It's the time of year when, driven by dubious motives, magazine editors concoct dubious lists of dubious length.
Although of dubious import, such lists are among the 25 Easiest Ways to Fill a Column About Magazines.What's most interesting about this year's bumper crop is that even the perennially upbeat lists are largely depressing. Take, for instance, Discovery's "Top 50 Science Stories."
Right off the bat, the magazine hits a sour note, mentioning the Mars Observer's untimely disappearance, disappearing congressional funding for the super-conducting supercollider and cutbacks on the space station.
But some science stories were more upbeat and fascinating:
- Reginald Newell, a climatologist at MIT, discovered that vast rivers of water vapor swirl through the atmosphere moving moisture all over the globe.
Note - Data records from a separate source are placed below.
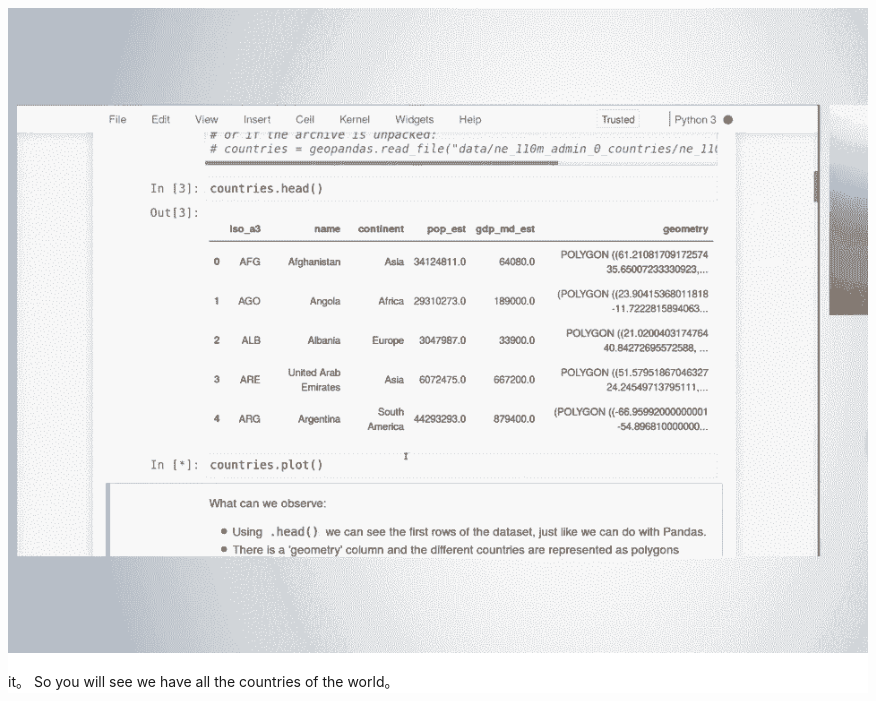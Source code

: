 ![](img/81e8c90c191b11ba7052bce0b0522fb5_29.png)

 it。 So you will see we have all the countries of the world。


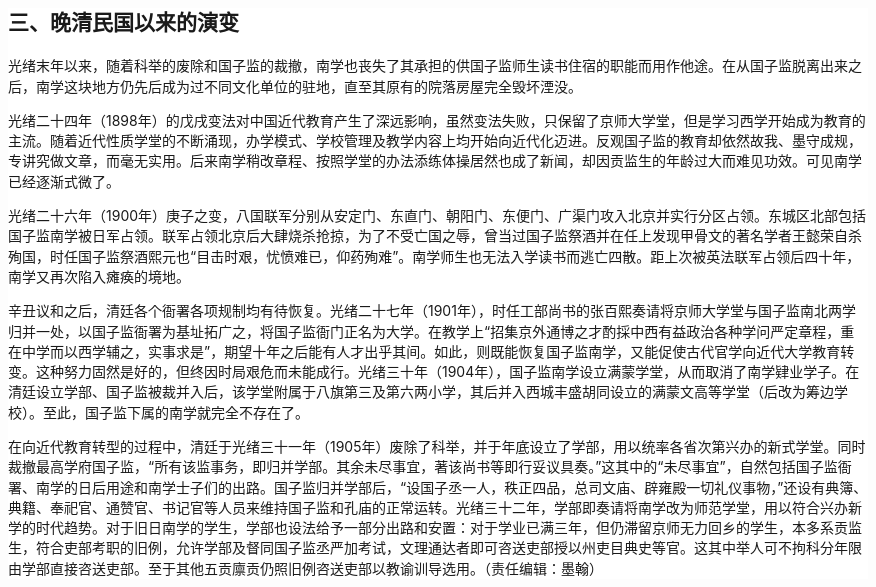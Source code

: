 ## 三、晚清民国以来的演变

光绪末年以来，随着科举的废除和国子监的裁撤，南学也丧失了其承担的供国子监师生读书住宿的职能而用作他途。在从国子监脱离出来之后，南学这块地方仍先后成为过不同文化单位的驻地，直至其原有的院落房屋完全毁坏湮没。

光绪二十四年（1898年）的戊戌变法对中国近代教育产生了深远影响，虽然变法失败，只保留了京师大学堂，但是学习西学开始成为教育的主流。随着近代性质学堂的不断涌现，办学模式、学校管理及教学内容上均开始向近代化迈进。反观国子监的教育却依然故我、墨守成规，专讲究做文章，而毫无实用。后来南学稍改章程、按照学堂的办法添练体操居然也成了新闻，却因贡监生的年龄过大而难见功效。可见南学已经逐渐式微了。

光绪二十六年（1900年）庚子之变，八国联军分别从安定门、东直门、朝阳门、东便门、广渠门攻入北京并实行分区占领。东城区北部包括国子监南学被日军占领。联军占领北京后大肆烧杀抢掠，为了不受亡国之辱，曾当过国子监祭酒并在任上发现甲骨文的著名学者王懿荣自杀殉国，时任国子监祭酒熙元也“目击时艰，忧愤难已，仰药殉难”。南学师生也无法入学读书而逃亡四散。距上次被英法联军占领后四十年，南学又再次陷入瘫痪的境地。

辛丑议和之后，清廷各个衙署各项规制均有待恢复。光绪二十七年（1901年），时任工部尚书的张百熙奏请将京师大学堂与国子监南北两学归并一处，以国子监衙署为基址拓广之，将国子监衙门正名为大学。在教学上“招集京外通博之才酌採中西有益政治各种学问严定章程，重在中学而以西学辅之，实事求是”，期望十年之后能有人才出乎其间。如此，则既能恢复国子监南学，又能促使古代官学向近代大学教育转变。这种努力固然是好的，但终因时局艰危而未能成行。光绪三十年（1904年），国子监南学设立满蒙学堂，从而取消了南学肄业学子。在清廷设立学部、国子监被裁并入后，该学堂附属于八旗第三及第六两小学，其后并入西城丰盛胡同设立的满蒙文高等学堂（后改为筹边学校）。至此，国子监下属的南学就完全不存在了。

在向近代教育转型的过程中，清廷于光绪三十一年（1905年）废除了科举，并于年底设立了学部，用以统率各省次第兴办的新式学堂。同时裁撤最高学府国子监，“所有该监事务，即归并学部。其余未尽事宜，著该尚书等即行妥议具奏。”这其中的“未尽事宜”，自然包括国子监衙署、南学的日后用途和南学士子们的出路。国子监归并学部后，“设国子丞一人，秩正四品，总司文庙、辟雍殿一切礼仪事物，”还设有典簿、典籍、奉祀官、通赞官、书记官等人员来维持国子监和孔庙的正常运转。光绪三十二年，学部即奏请将南学改为师范学堂，用以符合兴办新学的时代趋势。对于旧日南学的学生，学部也设法给予一部分出路和安置：对于学业已满三年，但仍滞留京师无力回乡的学生，本多系贡监生，符合吏部考职的旧例，允许学部及督同国子监丞严加考试，文理通达者即可咨送吏部授以州吏目典史等官。这其中举人可不拘科分年限由学部直接咨送吏部。至于其他五贡廪贡仍照旧例咨送吏部以教谕训导选用。（责任编辑：墨翰）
- There's not much cheerful on the AIDS front, but epidemiologist Francis Plummer and others have found statistically small groups with astonishing immunological resistance to HIV, the virus that causes AIDS, and to the disease. Within that phenomenon may lie clues to treatment.
- It took him seven years and 200 pages of figuring, but mathematician Andrew Wiles seems to have proved the theorem scrawled by Pierre Fermat more than 350 years ago. (It has to do with the impossibility of arriving at whole-number solutions in Pythagorean theorem-like equations when one cubes the sides of a right triangle - or uses larger exponents.)
Wiles, in fact, is one of People Weekly's "25 Most Intriguing People" of 1993. Don't confuse People with Scientific American, though. Also on People's list are such non-newsworthies as Susan Powter and Lorena Bobbitt.
Others may also make readers despair for the state of intrigue: Rush Limbaugh, Sheik Omar Abdel Rahman, Howard Stern, Janet Reno, Shannen Doherty. . . .
In a narrower field of interest, the January Popular Mechanics lists its Design and Engineering Awards, including: GM's automatic van door opener, the SSC Radisson Diamond twin-hull cruise ship, Matsushita's flat vision television and Apple's Newton MessagePad.
U.S. News & World Report, meanwhile, makes 20 predictions for 1994, such as:
- 20. Soccer will catch fire in the United States.
- 11. North Korea will become President Clinton's Cuban Missile Crisis.
- 9. Russian President Boris N. Yeltsin will turn authoritarian.
Given the predominantly grim nature of news and predictions, it's no wonder that the most entertaining list by far this year is the most cynical: Esquire's Dubious Achieve-ment Awards.
Don't yawn. This annual list has been getting a bit predictable, but this year's is more blistering than usual.
You know how it works. The magazine comes up with a bunch of people and events, sticks them in little boxes, and adds witty captions that make the people or events look really stupid.
Here are the cheap shots that readers are advised to skip without even reading the predictable captions (or inventing their own): John Wayne Bobbitt (he's Man of the Year), Michael Jackson, Barney, Chevy Chase, Fabio, Robert James Waller and Roger Clinton.
Even better, though, are the fake advertisements interspersed through the awards section. They're so real (despite their absurdity) that readers will do triple takes.
The best one shows Bill and Hillary Clinton doing a "What's on Your PowerBook?" ad for Apple.